En témoigne l’intervention de Dominique de Villepin sur France inter, le 6 septembre. Faisant écho à Mme Zepp-LaRouche, l’ancien ministre des Affaires étrangères déplore le fait que l’Occident n’a pas su tirer les leçons de ses échecs répétés :
Les démocraties sont incapables de reconnaître publiquement leurs erreurs. George Bush et Tony Blair n’ont jamais eu à rendre compte des méfaits de leur politique, a-t-il martelé. (…) Ce qu’ont fait les Américains, ce qu’ont fait un certain nombre de pays européens, en reniant leurs valeurs démocratiques et en recourant au mensonge, ça conduit à des catastrophes.
« Les armées, non seulement n’ont pas réglé la question terroriste, mais elles ont aggravé les choses. On croit protéger nos pays en allant là-bas, on les expose encore plus et on empêche la mise en place de stratégies politiques », a-t-il poursuivi, ajoutant que les démocraties occidentales se sont engagées au Moyen-Orient avec une grande « méconnaissance » des différentes sociétés qui y vivent. Or, ces sociétés sont « complexes, il faut essayer de les comprendre. Le principe de la résistance nationale contre des troupes étrangères est aussi vieux que le monde. Il y a un rejet parmi les opinions publiques » dont il faut tenir compte.

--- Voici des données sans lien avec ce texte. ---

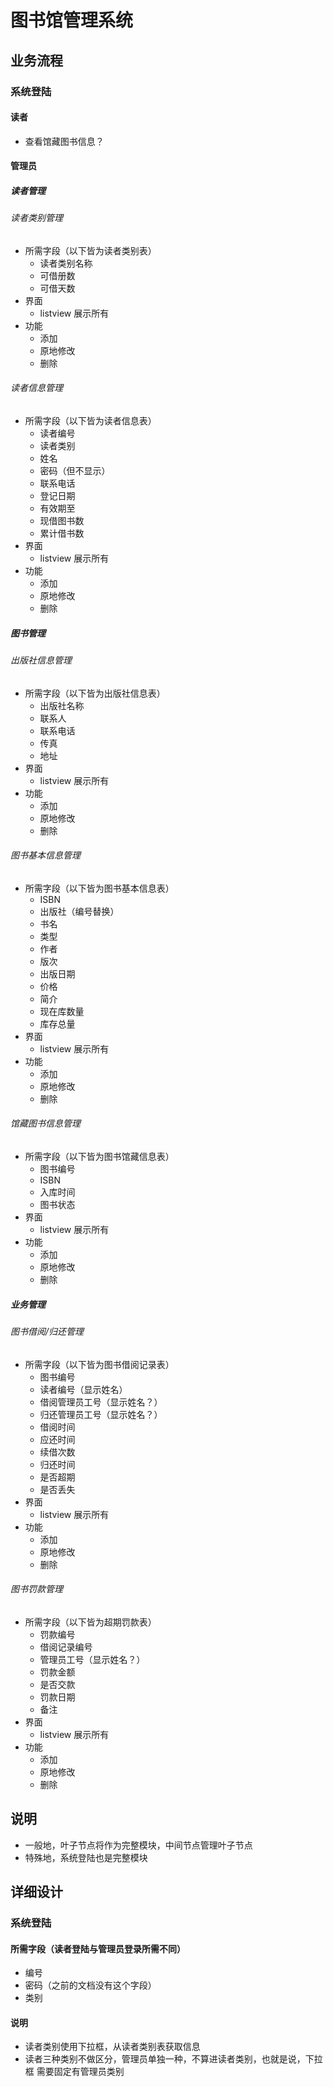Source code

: # 图书馆管理系统

## 业务流程

### 系统登陆

#### 读者

- 查看馆藏图书信息？

#### 管理员

##### 读者管理

###### 读者类别管理

- 所需字段（以下皆为读者类别表）
  - 读者类别名称
  - 可借册数
  - 可借天数
- 界面
  - listview 展示所有
- 功能
  - 添加
  - 原地修改
  - 删除

###### 读者信息管理

- 所需字段（以下皆为读者信息表）
  - 读者编号
  - 读者类别
  - 姓名
  - 密码（但不显示）
  - 联系电话
  - 登记日期
  - 有效期至
  - 现借图书数
  - 累计借书数
- 界面
  - listview 展示所有
- 功能
  - 添加
  - 原地修改
  - 删除

##### 图书管理

###### 出版社信息管理

- 所需字段（以下皆为出版社信息表）
  - 出版社名称
  - 联系人
  - 联系电话
  - 传真
  - 地址
- 界面
  - listview 展示所有
- 功能
  - 添加
  - 原地修改
  - 删除

###### 图书基本信息管理

- 所需字段（以下皆为图书基本信息表）
  - ISBN
  - 出版社（编号替换）
  - 书名
  - 类型
  - 作者
  - 版次
  - 出版日期
  - 价格
  - 简介
  - 现在库数量
  - 库存总量
- 界面
  - listview 展示所有
- 功能
  - 添加
  - 原地修改
  - 删除

###### 馆藏图书信息管理

- 所需字段（以下皆为图书馆藏信息表）
  - 图书编号
  - ISBN
  - 入库时间
  - 图书状态
- 界面
  - listview 展示所有
- 功能
  - 添加
  - 原地修改
  - 删除

##### 业务管理

###### 图书借阅/归还管理

- 所需字段（以下皆为图书借阅记录表）
  - 图书编号
  - 读者编号（显示姓名）
  - 借阅管理员工号（显示姓名？）
  - 归还管理员工号（显示姓名？）
  - 借阅时间
  - 应还时间
  - 续借次数
  - 归还时间
  - 是否超期
  - 是否丢失
- 界面
  - listview 展示所有
- 功能
  - 添加
  - 原地修改
  - 删除

###### 图书罚款管理

- 所需字段（以下皆为超期罚款表）
  - 罚款编号
  - 借阅记录编号
  - 管理员工号（显示姓名？）
  - 罚款金额
  - 是否交款
  - 罚款日期
  - 备注
- 界面
  - listview 展示所有
- 功能
  - 添加
  - 原地修改
  - 删除

## 说明

- 一般地，叶子节点将作为完整模块，中间节点管理叶子节点
- 特殊地，系统登陆也是完整模块

## 详细设计

### 系统登陆

#### 所需字段（读者登陆与管理员登录所需不同）

- 编号
- 密码（之前的文档没有这个字段）
- 类别

#### 说明

- 读者类别使用下拉框，从读者类别表获取信息
- 读者三种类别不做区分，管理员单独一种，不算进读者类别，也就是说，下拉框 需要固定有管理员类别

Enfin, pour de Villepin, il est temps de refondre la politique étrangère française, ce en quoi nous ne pouvons que souscrire :
La politique étrangère est toute entièrement faite à l’Élysée. Mais ce n’est pas fait pour ça. On ne fait pas une politique étrangère avec 5 ou 6 conseillers.
Abondant dans le même sens, le journaliste Renaud Girard a appelé le 6 septembre, dans Le Figaro, à rouvrir l’ambassade française de Kaboul. Rappelant le « sain principe » gaulliste selon lequel la France reconnaît les Etats et non les régimes, le journaliste spécialiste de l’Afghanistan estime qu’il est temps pour nous de cesser de nous comporter comme un vassal aligné sur la politique extérieur américaine.
À Kaboul, les talibans ont appelé les ambassades étrangères à rouvrir. Incontestablement, les talibans sont des Afghans et, incontestablement, ils contrôlent tout le territoire de leur pays, écrit-il. On peut le regretter, mais ils sont là pour longtemps. Nous n’aimons pas l’idéologie du Parti communiste chinois, ni son retour au culte de la personnalité. Cependant, nous maintenons une très grande ambassade à Pékin. Car la Chine est un immense pays, avec lequel la France doit nourrir des relations approfondies, politiquement, commercialement, culturellement.
Rouvrir notre ambassade à Kaboul n’implique pas que la France doive pour autant « renoncer à défendre les droits de l’homme et son héritage de 1789 », souligne le journaliste. « Mais ce n’est pas en étant absents de Kaboul que nous brandirons le mieux, à la face de la population afghane, la bannière des droits de l’homme ».
Et au-delà des paroles verbales, il s’agit, en rupture avec l’ordre financier actuel, de mettre en place une politique de développement mutuel à l’échelle du monde.